*** Extracted records ***

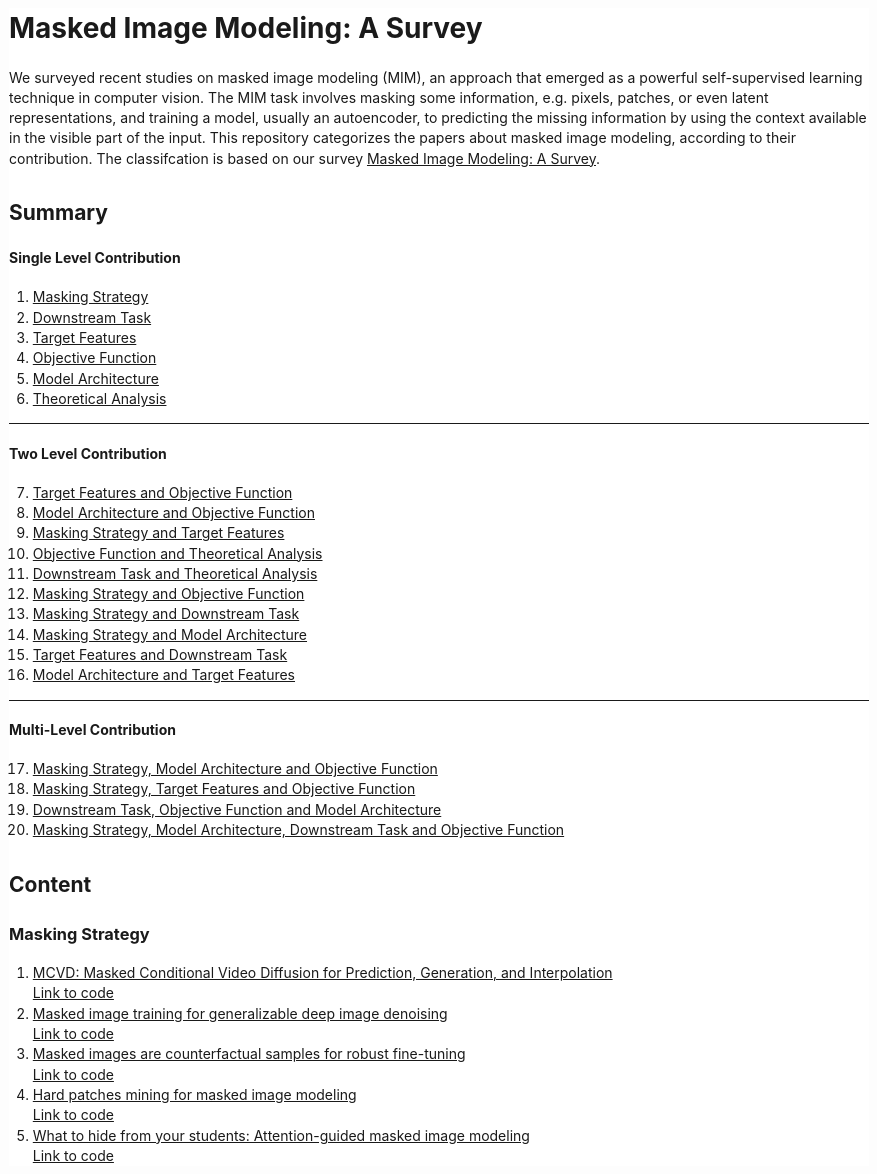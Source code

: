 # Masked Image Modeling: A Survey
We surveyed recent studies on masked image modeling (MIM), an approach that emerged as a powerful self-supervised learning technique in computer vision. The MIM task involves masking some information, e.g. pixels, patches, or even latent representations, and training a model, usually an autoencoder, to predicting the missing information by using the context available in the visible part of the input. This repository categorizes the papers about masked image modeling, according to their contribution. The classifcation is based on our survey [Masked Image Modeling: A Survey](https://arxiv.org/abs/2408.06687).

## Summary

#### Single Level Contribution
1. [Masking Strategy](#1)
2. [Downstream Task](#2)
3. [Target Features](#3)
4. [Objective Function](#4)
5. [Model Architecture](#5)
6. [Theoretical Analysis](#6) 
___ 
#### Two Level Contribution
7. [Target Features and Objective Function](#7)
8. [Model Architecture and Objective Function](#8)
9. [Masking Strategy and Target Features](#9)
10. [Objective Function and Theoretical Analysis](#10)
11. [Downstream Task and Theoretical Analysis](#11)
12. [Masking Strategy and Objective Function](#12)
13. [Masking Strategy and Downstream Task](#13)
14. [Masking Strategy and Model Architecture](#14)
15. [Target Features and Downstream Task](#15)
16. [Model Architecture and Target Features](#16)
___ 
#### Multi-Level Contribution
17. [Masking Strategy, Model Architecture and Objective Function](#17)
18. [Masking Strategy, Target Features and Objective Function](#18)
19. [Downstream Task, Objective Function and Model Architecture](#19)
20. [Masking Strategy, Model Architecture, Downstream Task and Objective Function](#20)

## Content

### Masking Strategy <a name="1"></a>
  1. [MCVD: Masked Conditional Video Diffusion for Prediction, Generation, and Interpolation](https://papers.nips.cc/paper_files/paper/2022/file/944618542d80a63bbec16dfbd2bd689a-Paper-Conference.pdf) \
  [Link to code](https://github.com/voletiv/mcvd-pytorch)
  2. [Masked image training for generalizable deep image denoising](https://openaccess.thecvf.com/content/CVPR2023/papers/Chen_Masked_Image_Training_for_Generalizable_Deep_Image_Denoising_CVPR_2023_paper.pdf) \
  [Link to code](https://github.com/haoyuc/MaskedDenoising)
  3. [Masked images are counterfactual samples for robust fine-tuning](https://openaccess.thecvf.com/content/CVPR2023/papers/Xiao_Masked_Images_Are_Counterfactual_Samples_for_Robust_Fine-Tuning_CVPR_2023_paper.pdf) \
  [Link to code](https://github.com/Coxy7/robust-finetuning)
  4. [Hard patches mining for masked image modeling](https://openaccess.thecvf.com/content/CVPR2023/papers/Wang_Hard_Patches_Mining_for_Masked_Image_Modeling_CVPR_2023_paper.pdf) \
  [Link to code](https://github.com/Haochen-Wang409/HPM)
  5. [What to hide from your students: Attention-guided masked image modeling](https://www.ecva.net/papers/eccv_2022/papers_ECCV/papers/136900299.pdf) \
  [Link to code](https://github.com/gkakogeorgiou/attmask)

*** End of Extracted records ***
*** Extracted records ***

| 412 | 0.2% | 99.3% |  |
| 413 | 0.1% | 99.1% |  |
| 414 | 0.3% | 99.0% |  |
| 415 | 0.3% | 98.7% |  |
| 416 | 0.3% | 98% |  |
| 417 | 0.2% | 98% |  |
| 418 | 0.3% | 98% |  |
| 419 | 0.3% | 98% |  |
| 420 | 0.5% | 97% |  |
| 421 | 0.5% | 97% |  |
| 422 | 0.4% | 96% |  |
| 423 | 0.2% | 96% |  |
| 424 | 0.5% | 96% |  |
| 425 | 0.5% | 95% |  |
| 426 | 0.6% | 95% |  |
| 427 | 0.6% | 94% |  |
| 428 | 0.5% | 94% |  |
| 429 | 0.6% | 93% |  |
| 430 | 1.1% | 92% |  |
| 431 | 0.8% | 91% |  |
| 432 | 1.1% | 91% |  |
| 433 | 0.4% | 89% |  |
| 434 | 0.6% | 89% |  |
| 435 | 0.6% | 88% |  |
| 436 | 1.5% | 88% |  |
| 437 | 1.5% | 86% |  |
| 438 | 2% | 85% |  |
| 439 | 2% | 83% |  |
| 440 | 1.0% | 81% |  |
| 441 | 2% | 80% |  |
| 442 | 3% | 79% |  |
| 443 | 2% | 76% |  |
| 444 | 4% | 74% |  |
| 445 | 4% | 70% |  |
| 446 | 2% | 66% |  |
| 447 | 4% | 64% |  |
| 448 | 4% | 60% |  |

*** End of Extracted records ***

> [Task to complete] Return, with no change at all, every line in the entries above from the line containing "418 | 0.3% |" through the line containing "448 | 4% | 60%".

> [Output of the task]
| 418 | 0.3% | 98% |  |
| 419 | 0.3% | 98% |  |
| 420 | 0.5% | 97% |  |
| 421 | 0.5% | 97% |  |
| 422 | 0.4% | 96% |  |
| 423 | 0.2% | 96% |  |
| 424 | 0.5% | 96% |  |
| 425 | 0.5% | 95% |  |
| 426 | 0.6% | 95% |  |
| 427 | 0.6% | 94% |  |
| 428 | 0.5% | 94% |  |
| 429 | 0.6% | 93% |  |
| 430 | 1.1% | 92% |  |
| 431 | 0.8% | 91% |  |
| 432 | 1.1% | 91% |  |
| 433 | 0.4% | 89% |  |
| 434 | 0.6% | 89% |  |
| 435 | 0.6% | 88% |  |
| 436 | 1.5% | 88% |  |
| 437 | 1.5% | 86% |  |
| 438 | 2% | 85% |  |
| 439 | 2% | 83% |  |
| 440 | 1.0% | 81% |  |
| 441 | 2% | 80% |  |
| 442 | 3% | 79% |  |
| 443 | 2% | 76% |  |
| 444 | 4% | 74% |  |
| 445 | 4% | 70% |  |
| 446 | 2% | 66% |  |
| 447 | 4% | 64% |  |
| 448 | 4% | 60% |  |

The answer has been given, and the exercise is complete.